China, in order to maintain its great-power status and defend national security vis-à-vis the US and its allies and partners, is preparing itself to ensure reliable nuclear deterrence through further development of weapons and delivery systems considering the fact that the US is developing new-generation nuclear weapons, including various missiles, the B-21 Raider long-range stealth strategic bomber to deliver conventional or thermonuclear weapons, and a more advance nuclear submarine. Some cold calculations put the military balance in the region in the prevailing scenario in the following manner: While China still cannot defeat the US in a long war, it could use the “advantages of surprise and geography to quickly grab key territory — Taiwan or the Senkaku Islands — and then force Washington to decide whether to pay the high, perhaps prohibitive, price of liberation.” While China test-fired its DF-26 “Guam killer” missiles in August 2020 enabling Peoples Liberation Army (PLA) to target and destroy enemy’s moving aircraft carriers, the PLA is developing its fourth aircraft carrier which is alleged to be nuclear-powered.

Biden Administration’s Indo-Pacific Thrust

The Biden administration by concluding troop withdrawal from Afghanistan has enabled Washington to become capable of diverting more resources towards the Indo-Pacific theatre while imposing an unstable border on Beijing to remain embroiled in the Afghan trap. The administration ended Beijing’s free ride on its military presence and striving towards fostering geopolitical interests in Afghanistan. Afghan withdrawal and the resultant turmoil could have its immediate impact on a neighboring country confronting insurgency in one of its province such as China rather than the US which is miles away from the war-torn country. It is worth-mentioning that operatives of the Eastern Turkistan Islamic Movement, which sought to establish a Uyghur state in Xinjiang (ETIM) had continued to derive support from al Qaeda, Jamaat Ansarullah, and Jamaat al-Tawhid Wal-Jihad continue to have presence in Afghanistan. Following withdrawal of US troops from Afghanistan and amid criticisms of the wavering commitment of US towards its allies, President Biden sought to form a new Indo-Pacific security alliance with Britain and Australia - Australia-UK-US (AUKUS) that would pave the way for greater sharing of defense capabilities including helping equip Australia with nuclear-powered submarines. [3] The emergence of the alliance was materialized in the backdrop of competing missile tests conducted by North and South Korea and China’s frequent intrusions into Taiwan’s Air Defense Identification Zone (ADIZ).

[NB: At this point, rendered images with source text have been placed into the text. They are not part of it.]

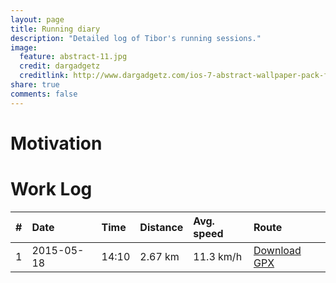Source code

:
 ```yaml
---
layout: page
title: Running diary
description: "Detailed log of Tibor's running sessions."
image:
  feature: abstract-11.jpg
  credit: dargadgetz
  creditlink: http://www.dargadgetz.com/ios-7-abstract-wallpaper-pack-for-iphone-5-and-ipod-touch-retina/
share: true
comments: false
---
```


# Motivation


# Work Log

| # | Date | Time | Distance | Avg. speed | Route |
|:-----|:-----|:-----|:-----|:-----|:-----|
| 1 | 2015-05-18 | 14:10 | 2.67 km | 11.3 km/h | <a href='https://github.com/tiborsimon/jekyll-search-system' class="btn-info btn centered"><i class="icon-map-marker"></i> Download GPX</a> |



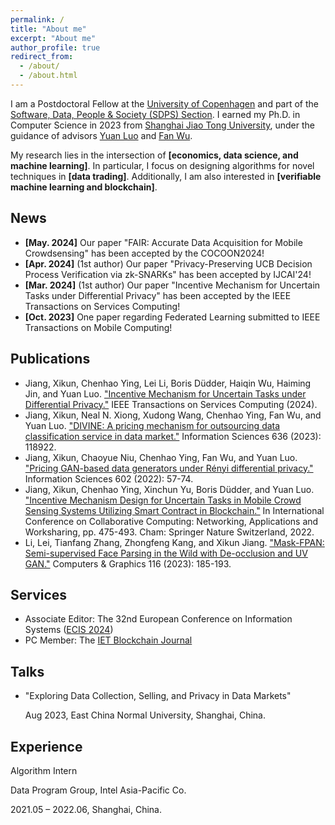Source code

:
 ```yaml
---
permalink: /
title: "About me"
excerpt: "About me"
author_profile: true
redirect_from: 
  - /about/
  - /about.html
---
```


I am a Postdoctoral Fellow at the [University of Copenhagen](https://www.ku.dk/) and part of the [Software, Data, People & Society (SDPS) Section](https://di.ku.dk/english/research/sdps/). I earned my Ph.D. in Computer Science in 2023 from [Shanghai Jiao Tong University](https://www.cs.sjtu.edu.cn/en/index.aspx), under the guidance of advisors [Yuan Luo](https://www.cs.sjtu.edu.cn/en/PeopleDetail.aspx?id=155) and [Fan Wu](https://www.cs.sjtu.edu.cn/~fwu/).

My research lies in the intersection of **[economics, data science, and machine learning]**. In particular, I focus on designing algorithms for novel techniques in **[data trading]**. Additionally, I am also interested in **[verifiable machine learning and blockchain]**.

News
------
- **[May. 2024]** Our paper "FAIR: Accurate Data Acquisition for Mobile Crowdsensing" has been accepted by the COCOON2024!
- **[Apr. 2024]** (1st author) Our paper "Privacy-Preserving UCB Decision Process Verification via zk-SNARKs" has been accepted by IJCAI'24!
- **[Mar. 2024]** (1st author) Our paper "Incentive Mechanism for Uncertain Tasks under Differential Privacy" has been accepted by the IEEE Transactions on Services Computing!
- **[Oct. 2023]** One paper regarding Federated Learning submitted to IEEE Transactions on Mobile Computing!

Publications
------
-  Jiang, Xikun, Chenhao Ying, Lei Li, Boris Düdder, Haiqin Wu, Haiming Jin, and Yuan Luo. ["Incentive Mechanism for Uncertain Tasks under Differential Privacy."](https://ieeexplore.ieee.org/abstract/document/10468636?casa_token=MkmDyQ2DnUoAAAAA:Gwm7xg0MqlKp5YBv16SYCxleThEaDLu6qFGm3qllEanlvRE37X16Po-kY7fXYJNpKAANbEspQac) IEEE Transactions on Services Computing (2024).
-  Jiang, Xikun, Neal N. Xiong, Xudong Wang, Chenhao Ying, Fan Wu, and Yuan Luo. ["DIVINE: A pricing mechanism for outsourcing data classification service in data market."](https://www.sciencedirect.com/science/article/abs/pii/S0020025523004929) Information Sciences 636 (2023): 118922.
-  Jiang, Xikun, Chaoyue Niu, Chenhao Ying, Fan Wu, and Yuan Luo. ["Pricing GAN-based data generators under Rényi differential privacy."](https://www.sciencedirect.com/science/article/pii/S0020025522003723) Information Sciences 602 (2022): 57-74.
-  Jiang, Xikun, Chenhao Ying, Xinchun Yu, Boris Düdder, and Yuan Luo. ["Incentive Mechanism Design for Uncertain Tasks in Mobile Crowd Sensing Systems Utilizing Smart Contract in Blockchain."](https://link.springer.com/chapter/10.1007/978-3-031-24383-7_26) In International Conference on Collaborative Computing: Networking, Applications and Worksharing, pp. 475-493. Cham: Springer Nature Switzerland, 2022.
-  Li, Lei, Tianfang Zhang, Zhongfeng Kang, and Xikun Jiang. ["Mask-FPAN: Semi-supervised Face Parsing in the Wild with De-occlusion and UV GAN."](https://www.sciencedirect.com/science/article/abs/pii/S0097849323001735) Computers & Graphics 116 (2023): 185-193.


Services
------
-  Associate Editor: The 32nd European Conference on Information Systems ([ECIS 2024](https://ecis2024.eu/track-descriptions/))
-  PC Member: The [IET Blockchain Journal](https://ietresearch.onlinelibrary.wiley.com/journal/26341573)

Talks
------
-  "Exploring Data Collection, Selling, and Privacy in Data Markets" 

     Aug 2023, East China Normal University, Shanghai, China.


Experience
------
Algorithm Intern

Data Program Group, Intel Asia-Pacific Co.

2021.05 – 2022.06, Shanghai, China.
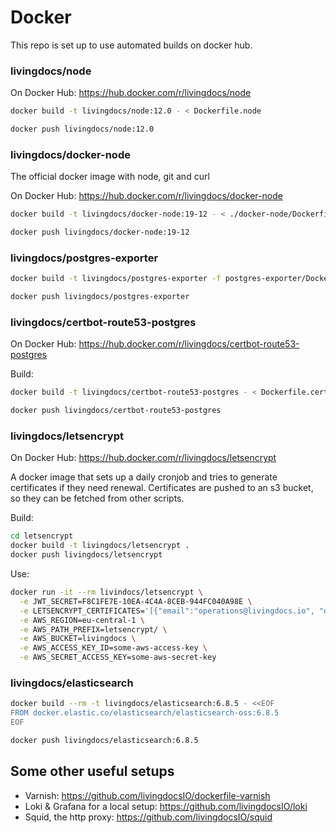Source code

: # Docker

This repo is set up to use automated builds on docker hub.

### livingdocs/node

On Docker Hub: https://hub.docker.com/r/livingdocs/node

```sh
docker build -t livingdocs/node:12.0 - < Dockerfile.node

docker push livingdocs/node:12.0
```

### livingdocs/docker-node

The official docker image with node, git and curl

On Docker Hub: https://hub.docker.com/r/livingdocs/docker-node

```sh
docker build -t livingdocs/docker-node:19-12 - < ./docker-node/Dockerfile

docker push livingdocs/docker-node:19-12
```

### livingdocs/postgres-exporter

```sh
docker build -t livingdocs/postgres-exporter -f postgres-exporter/Dockerfile ./postgres-exporter

docker push livingdocs/postgres-exporter
```

### livingdocs/certbot-route53-postgres

On Docker Hub: https://hub.docker.com/r/livingdocs/certbot-route53-postgres

Build:
```sh
docker build -t livingdocs/certbot-route53-postgres - < Dockerfile.certbot-route53-postgres

docker push livingdocs/certbot-route53-postgres
```

### livingdocs/letsencrypt

On Docker Hub: https://hub.docker.com/r/livingdocs/letsencrypt

A docker image that sets up a daily cronjob and tries to generate certificates if they need renewal.
Certificates are pushed to an s3 bucket, so they can be fetched from other scripts.

Build:
```sh
cd letsencrypt
docker build -t livingdocs/letsencrypt .
docker push livingdocs/letsencrypt
```

Use:
```sh
docker run -it --rm livindocs/letsencrypt \
  -e JWT_SECRET=F8C1FE7E-10EA-4C4A-8CEB-944FC040A98E \
  -e LETSENCRYPT_CERTIFICATES='[{"email":"operations@livingdocs.io", "domains": ["livingdocs.io"]}]' \
  -e AWS_REGION=eu-central-1 \
  -e AWS_PATH_PREFIX=letsencrypt/ \
  -e AWS_BUCKET=livingdocs \
  -e AWS_ACCESS_KEY_ID=some-aws-access-key \
  -e AWS_SECRET_ACCESS_KEY=some-aws-secret-key
```

### livingdocs/elasticsearch

```sh
docker build --rm -t livingdocs/elasticsearch:6.8.5 - <<EOF
FROM docker.elastic.co/elasticsearch/elasticsearch-oss:6.8.5
EOF

docker push livingdocs/elasticsearch:6.8.5
```

## Some other useful setups

- Varnish: https://github.com/livingdocsIO/dockerfile-varnish
- Loki & Grafana for a local setup: https://github.com/livingdocsIO/loki
- Squid, the http proxy: https://github.com/livingdocsIO/squid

The administration believes that pure security alliances without economic influence cannot be an effective strategy as evidenced from the President’s willingness to revisit Trans-Pacific Partnership that President Trump jettisoned. The administration has sought to reaffirm the American commitment to its Indo-Pacific allies. For instance, the administration made a swift move to reach deals with Japan and South Korea on sharing the cost of hosting US troops. Secretary Antony John Blinken chose Japan as the first country for his foreign visits. Centrality of the Indo-Pacific strategy to the Biden administration has been underlined by that fact that a quad summit was held in virtual/online mode within 50 days of the administration. [4] Within a gap of a few months, the Quad held its first in-person meeting, in Washington DC on 24th September, 2021. The new great game in the Indo-Pacific has been energized with the addition of another potential nuclear threat - North Korea to contain which the US is stepping up its efforts. In order to counter China’s military technological innovation, the Biden administration has expressed its desire to invest in the development of AI-powered autonomous weapons systems.

India has joined the fray

In the Quad’s first in-person meeting, there was no direct reference to the Chinese role in the Indo-Pacific region from Indian Prime Minister Narendra Modi just like his past speeches on India’s Indo-Pacific policy which were couched in veiled reference to the Chinese threat. Even as India is the only country of the Quad grouping which shared a disputed border with China, it remained cautious and refrained from declaring that it shared the objectives of the other members of the Quad (America, Japan and Australia) and from strengthening the quadrilateral format of US-Japan-India-Australia primarily as a means to contain Chinese influence. 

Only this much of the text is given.